Work to be completed:
Among the records below, which lines contain the string "figure"? Report them.
== Records to use
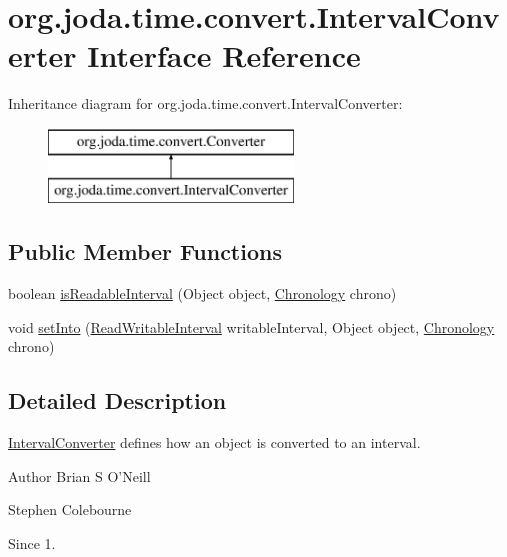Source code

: \hypertarget{interfaceorg_1_1joda_1_1time_1_1convert_1_1_interval_converter}{\section{org.\-joda.\-time.\-convert.\-Interval\-Converter Interface Reference}
\label{interfaceorg_1_1joda_1_1time_1_1convert_1_1_interval_converter}
}
Inheritance diagram for org.\-joda.\-time.\-convert.\-Interval\-Converter\-:\begin{figure}[H]
\begin{center}
\leavevmode
\includegraphics[height=2.000000cm]{interfaceorg_1_1joda_1_1time_1_1convert_1_1_interval_converter}
\end{center}
\end{figure}
\subsection*{Public Member Functions}
\begin{DoxyCompactItemize}
\item 
boolean \hyperlink{interfaceorg_1_1joda_1_1time_1_1convert_1_1_interval_converter_a8371390bc17d5a8c711b8341c9019ad0}{is\-Readable\-Interval} (Object object, \hyperlink{classorg_1_1joda_1_1time_1_1_chronology}{Chronology} chrono)
\item 
void \hyperlink{interfaceorg_1_1joda_1_1time_1_1convert_1_1_interval_converter_a6c7ad7f9d67a354e387dcb7d2662c3b1}{set\-Into} (\hyperlink{interfaceorg_1_1joda_1_1time_1_1_read_writable_interval}{Read\-Writable\-Interval} writable\-Interval, Object object, \hyperlink{classorg_1_1joda_1_1time_1_1_chronology}{Chronology} chrono)
\end{DoxyCompactItemize}


\subsection{Detailed Description}
\hyperlink{interfaceorg_1_1joda_1_1time_1_1convert_1_1_interval_converter}{Interval\-Converter} defines how an object is converted to an interval.

\begin{DoxyAuthor}{Author}
Brian S O'Neill 

Stephen Colebourne 
\end{DoxyAuthor}
\begin{DoxySince}{Since}
1. 
\end{DoxySince}


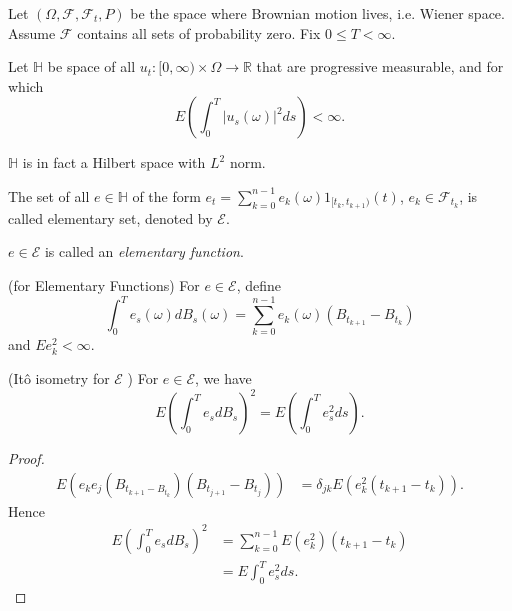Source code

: \begin{definition}
	Let $(\Omega, \mathcal{F}, \mathcal{F}_t, P)$ be the space where Brownian motion lives, i.e. Wiener space. Assume $\mathcal{F}$ contains all sets of probability zero. Fix $0 \le  T < \infty $. 

	Let $\mathbb{H}$ be space of all $u_t : [0,\infty ) \times \Omega \to  \mathbb{R}$ that are progressive measurable, and for which
	\[
		E \left( \int _0^T |u_s(\omega)|^2 ds  \right) < \infty 
	.\] 
\end{definition}
$\mathbb{H}$ is in fact a Hilbert space with $L^2$ norm.

The set of all $e \in \mathbb{H}$ of the form $e_t = \sum_{k=0}^{n-1} e_k(\omega) 1_{[t_k, t_{k+1})}(t)$, $e_k \in \mathcal{F}_{t_k}$, is called elementary set, denoted by $\mathcal{E}$.

$e \in \mathcal{E}$ is called an \textit{elementary function}.

\begin{definition}(for Elementary Functions)
	For $e \in \mathcal{E}$, define
	\[
		\int _0^T e_s(\omega) d B_s(\omega)
		= \sum_{k=0}^{n-1} e_k(\omega) \left( B_{t_{k+1}} - B_{t_k} \right) 
	\] 
	and $E e_k^2 < \infty $.
\end{definition}

\begin{lemma}
	(Itô isometry for $\mathcal{E}$ )
	For $e \in \mathcal{E}$, we have
	\[
		E\left( \int _0^T e_s dB_s \right) ^2 = E\left( \int _0^T e_s^2 d s \right) 
	.\] 
\end{lemma}
\begin{proof}
	\begin{align*}
		E\left( e_k e_j \left( B_{t_{k+1} - B_{t_k}} \right) \left( B_{t_{j+1}} - B_{t_j} \right)  \right) 
		&= \delta_{jk } E\left( e_k^2 \left( t_{k+1} - t_k \right)  \right) 
	.\end{align*}
	Hence
	\begin{align*}
		E\left( \int _0^T e_s d B_s \right) ^2
		&= \sum_{k=0}^{n-1} E(e_k^2) \left( t_{k+1} - t_k \right)  \\
		&= E \int _0^T e_s^2 ds
	.\end{align*}
\end{proof}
====
Answer space:
Inheritance diagram for org.\-joda.\-time.\-convert.\-Interval\-Converter\-:\begin{figure}[H]
\end{figure}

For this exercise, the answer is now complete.